Just like the metadata of version 1.0, the metadata of version 1.1 contains a single element relatedIdentifier of the IsPartOf type referencing the set of versions by means of the “concept DOI”:

<relatedIdentifiers>
    <relatedIdentifier relatedIdentifierType="DOI" relationType="IsPartOf">
        10.5281/zenodo.705645
    </relatedIdentifier>
</relatedIdentifiers>

There is again no reference to the other – the original – version and again only the metadata associated with the DOI of the set of versions is diplayed without any indication that this data set is the abstract set of datasets and not another version. There is also no indication this is the current version of this data set.

concept dataset

Versioning in DataCite and Zenodos solution

The DataCite metadata format allows the representation of data versioning. However, it only allows to express the order of precedence between different versions using the relations IsNewVersionOf and IsPreviousVersionOf.

zenodo versioning

While this representation identifies the original and the implicit version implicitly, DataCite’s vocabulary does not allow any unambiguous reference to the set of versions.

Zenodo’s choice to use the to use the predicates IsPartOf and HasPart results in a representation that does not directly express any relation between individual versions. More importantly it represens the versions not as an ordered set, but just as a set and thus does not provide information which version is the most current instance of a data set or maybe less importantly which version is the original version.

zenodo versioning

Additionally, the predicalte imply a part-whole relationship different from the relation between particular versions of a data set and an abstract representation of the set of these versions.

Versioning

Versioning is a non-trivial feature of data representation. Versions form an ordered set and a system should provide means to refer to each individual version and to the set of versions. A good representation can answer the following questions:

  • Is this a “concept” of a data set or a version of a data set?
  • Of which data set is this instance a version?
  • Which instances are versions of this data set?
  • Is this the currect version of the data set?
  • What is the current version of the data set?
  • What is the original version of this data set?

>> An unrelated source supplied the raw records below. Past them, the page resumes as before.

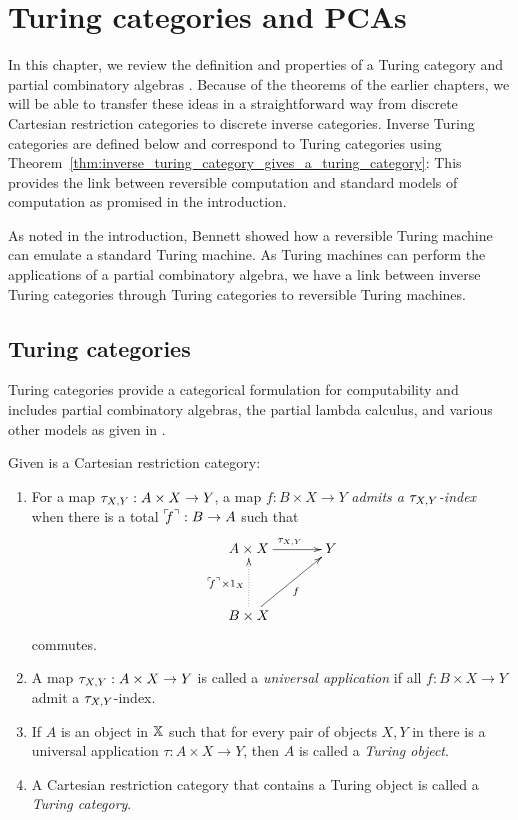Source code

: \chapter{Turing categories and PCAs} %
\label{chap:turing_categories}

In this chapter, we review the definition and properties of a Turing category and partial
combinatory algebras
\cite{cockett-hostra08-intro-to-turing,cockett2010:categories-and-computability}. Because of
the theorems of the earlier chapters, we will be able to transfer these ideas in a straightforward
way from discrete Cartesian restriction categories to discrete inverse categories.  Inverse Turing
categories are defined below and correspond to Turing categories using
Theorem~\ref{thm:inverse_turing_category_gives_a_turing_category}: This  provides the link between
reversible computation and standard models of computation as promised in the introduction.

As noted in the introduction, Bennett\cite{bennett:1973reverse} showed how a reversible Turing
machine can emulate a standard Turing machine. As Turing machines can perform the applications of a
partial combinatory algebra, we have a link between inverse Turing categories through Turing
categories to reversible Turing machines.

\section{Turing categories}
\label{sec:turing_category_definitions}
Turing categories provide a categorical formulation for
computability and includes partial combinatory algebras, the partial lambda calculus, and various
other models as given in
\cite{cockett-hostra08-intro-to-turing}.

\begin{definition}\label{def:turing_category}
  Given \X is a Cartesian restriction category:
  \begin{enumerate}[{(}i{)}]
    \item For a map $\tau_{{X},{Y}}: A \times X \to Y$, a map $f:B\times X \to Y$ \emph{admits a $\tau_{{X},{Y}}$-index}
      when there is a total ${}^\ulcorner\!\!f^\urcorner:B\to A$ such that
      \[
        \xymatrix@C+10pt@R+10pt{
          A\times X \ar[r]^{\txy} & Y \\
          B\times X \ar@{.>}[u]^{\name{f}\times 1_X} \ar[ur]_f
        }
      \]
      commutes.\label{defitem:turing_admit_txy_index}
    \item A map $\tau_{{X},{Y}}: A \times X \to Y$ is called a \emph{universal application} if all
      $f:B\times X \to Y$ admit a $\tau_{{X},{Y}}$-index.\label{defitem:turing_universal_application}
    \item If $A$ is an object in $\mathbb{X}$ such that for every pair of objects $X,Y$ in \X there is
      a universal application $\tau:A\times X \to Y$, then $A$ is called a \emph{Turing object}.
    \item A Cartesian restriction category that contains a Turing object is called a
      \emph{Turing category}.
  \end{enumerate}
\end{definition}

In fact, the internal versioning in Zenodo’s repository as well as its representation in the interface does answer all these questions. While the representation of Zenodo’s data versioning in DataCite metadata can answer none of these questions.

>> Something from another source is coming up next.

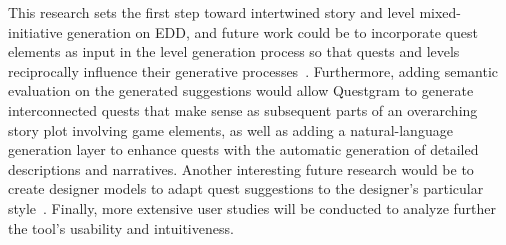 




This research sets the first step toward intertwined story and level mixed-initiative generation on EDD, and future work could be to incorporate quest elements as input in the level generation process so that quests and levels reciprocally influence their generative processes~. Furthermore, adding semantic evaluation on the generated suggestions would allow Questgram to generate interconnected quests that make sense as subsequent parts of an overarching story plot involving game elements, as well as adding a natural-language generation layer to enhance quests with the automatic generation of detailed descriptions and narratives. Another interesting future research would be to create designer models to adapt quest suggestions to the designer's particular style~. Finally, more extensive user studies will be conducted to analyze further the tool's usability and intuitiveness.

While it is not necessary to make all relations explicit when publishing metadata, it is crucial to understand that different systems might expect information about different aspects of the structures and may derive other aspects by applying additional heuristics to this information. Zenodo’s choice of the DataCite’s predicates IsPartOf and HasPart is a good example for a mismatch of representations. Resulting in the loss of most of the information available in Zenodo’s user interface.